What to produce
Below are some records; print every one of them exactly.

* * * * * * *

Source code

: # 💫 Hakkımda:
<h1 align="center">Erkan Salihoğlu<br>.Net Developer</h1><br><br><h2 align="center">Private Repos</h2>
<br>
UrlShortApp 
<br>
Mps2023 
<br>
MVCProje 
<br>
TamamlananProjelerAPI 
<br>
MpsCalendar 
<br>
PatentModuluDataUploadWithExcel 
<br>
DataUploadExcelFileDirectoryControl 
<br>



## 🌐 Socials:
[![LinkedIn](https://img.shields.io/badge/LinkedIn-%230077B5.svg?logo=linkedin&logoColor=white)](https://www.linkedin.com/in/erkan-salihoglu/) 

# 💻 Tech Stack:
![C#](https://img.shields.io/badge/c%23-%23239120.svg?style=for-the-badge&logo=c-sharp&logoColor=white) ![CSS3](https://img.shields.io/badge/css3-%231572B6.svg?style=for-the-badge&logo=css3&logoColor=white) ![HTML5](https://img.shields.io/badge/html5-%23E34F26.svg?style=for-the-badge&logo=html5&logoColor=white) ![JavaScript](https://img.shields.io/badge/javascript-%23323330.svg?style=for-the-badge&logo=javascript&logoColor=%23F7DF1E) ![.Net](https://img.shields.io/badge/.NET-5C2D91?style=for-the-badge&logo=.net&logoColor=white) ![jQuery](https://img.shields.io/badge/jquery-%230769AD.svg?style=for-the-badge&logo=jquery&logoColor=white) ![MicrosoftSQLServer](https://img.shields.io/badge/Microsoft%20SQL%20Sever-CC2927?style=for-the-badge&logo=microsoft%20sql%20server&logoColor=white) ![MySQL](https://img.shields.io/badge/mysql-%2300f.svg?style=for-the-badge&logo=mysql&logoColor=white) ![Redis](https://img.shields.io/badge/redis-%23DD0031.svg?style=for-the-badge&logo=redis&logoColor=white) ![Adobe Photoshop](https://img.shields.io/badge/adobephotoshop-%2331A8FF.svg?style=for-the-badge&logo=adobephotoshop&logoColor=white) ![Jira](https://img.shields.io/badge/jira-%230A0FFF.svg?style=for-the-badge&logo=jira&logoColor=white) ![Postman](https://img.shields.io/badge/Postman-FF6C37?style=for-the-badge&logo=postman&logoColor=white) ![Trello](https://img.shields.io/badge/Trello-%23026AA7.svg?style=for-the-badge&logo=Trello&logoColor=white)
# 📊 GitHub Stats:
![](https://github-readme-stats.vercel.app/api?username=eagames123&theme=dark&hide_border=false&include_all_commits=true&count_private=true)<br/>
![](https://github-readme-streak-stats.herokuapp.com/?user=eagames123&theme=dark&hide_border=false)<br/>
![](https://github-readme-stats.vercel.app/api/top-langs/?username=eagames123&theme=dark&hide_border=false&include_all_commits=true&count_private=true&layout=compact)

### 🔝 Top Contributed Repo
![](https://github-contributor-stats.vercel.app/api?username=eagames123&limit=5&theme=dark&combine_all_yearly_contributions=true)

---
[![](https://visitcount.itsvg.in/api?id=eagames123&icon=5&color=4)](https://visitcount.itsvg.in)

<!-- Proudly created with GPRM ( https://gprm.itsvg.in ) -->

* * * * * * *

Solution
Source code

: # 💫 Hakkımda:
<h1 align="center">Erkan Salihoğlu<br>.Net Developer</h1><br><br><h2 align="center">Private Repos</h2>
<br>
UrlShortApp 
<br>
Mps2023 
<br>
MVCProje 
<br>
TamamlananProjelerAPI 
<br>
MpsCalendar 
<br>
PatentModuluDataUploadWithExcel 
<br>
DataUploadExcelFileDirectoryControl 
<br>



## 🌐 Socials:
[![LinkedIn](https://img.shields.io/badge/LinkedIn-%230077B5.svg?logo=linkedin&logoColor=white)](https://www.linkedin.com/in/erkan-salihoglu/) 

# 💻 Tech Stack:
![C#](https://img.shields.io/badge/c%23-%23239120.svg?style=for-the-badge&logo=c-sharp&logoColor=white) ![CSS3](https://img.shields.io/badge/css3-%231572B6.svg?style=for-the-badge&logo=css3&logoColor=white) ![HTML5](https://img.shields.io/badge/html5-%23E34F26.svg?style=for-the-badge&logo=html5&logoColor=white) ![JavaScript](https://img.shields.io/badge/javascript-%23323330.svg?style=for-the-badge&logo=javascript&logoColor=%23F7DF1E) ![.Net](https://img.shields.io/badge/.NET-5C2D91?style=for-the-badge&logo=.net&logoColor=white) ![jQuery](https://img.shields.io/badge/jquery-%230769AD.svg?style=for-the-badge&logo=jquery&logoColor=white) ![MicrosoftSQLServer](https://img.shields.io/badge/Microsoft%20SQL%20Sever-CC2927?style=for-the-badge&logo=microsoft%20sql%20server&logoColor=white) ![MySQL](https://img.shields.io/badge/mysql-%2300f.svg?style=for-the-badge&logo=mysql&logoColor=white) ![Redis](https://img.shields.io/badge/redis-%23DD0031.svg?style=for-the-badge&logo=redis&logoColor=white) ![Adobe Photoshop](https://img.shields.io/badge/adobephotoshop-%2331A8FF.svg?style=for-the-badge&logo=adobephotoshop&logoColor=white) ![Jira](https://img.shields.io/badge/jira-%230A0FFF.svg?style=for-the-badge&logo=jira&logoColor=white) ![Postman](https://img.shields.io/badge/Postman-FF6C37?style=for-the-badge&logo=postman&logoColor=white) ![Trello](https://img.shields.io/badge/Trello-%23026AA7.svg?style=for-the-badge&logo=Trello&logoColor=white)
# 📊 GitHub Stats:
![](https://github-readme-stats.vercel.app/api?username=eagames123&theme=dark&hide_border=false&include_all_commits=true&count_private=true)<br/>
![](https://github-readme-streak-stats.herokuapp.com/?user=eagames123&theme=dark&hide_border=false)<br/>
![](https://github-readme-stats.vercel.app/api/top-langs/?username=eagames123&theme=dark&hide_border=false&include_all_commits=true&count_private=true&layout=compact)

### 🔝 Top Contributed Repo
![](https://github-contributor-stats.vercel.app/api?username=eagames123&limit=5&theme=dark&combine_all_yearly_contributions=true)

---
[![](https://visitcount.itsvg.in/api?id=eagames123&icon=5&color=4)](https://visitcount.itsvg.in)

<!-- Proudly created with GPRM ( https://gprm.itsvg.in ) -->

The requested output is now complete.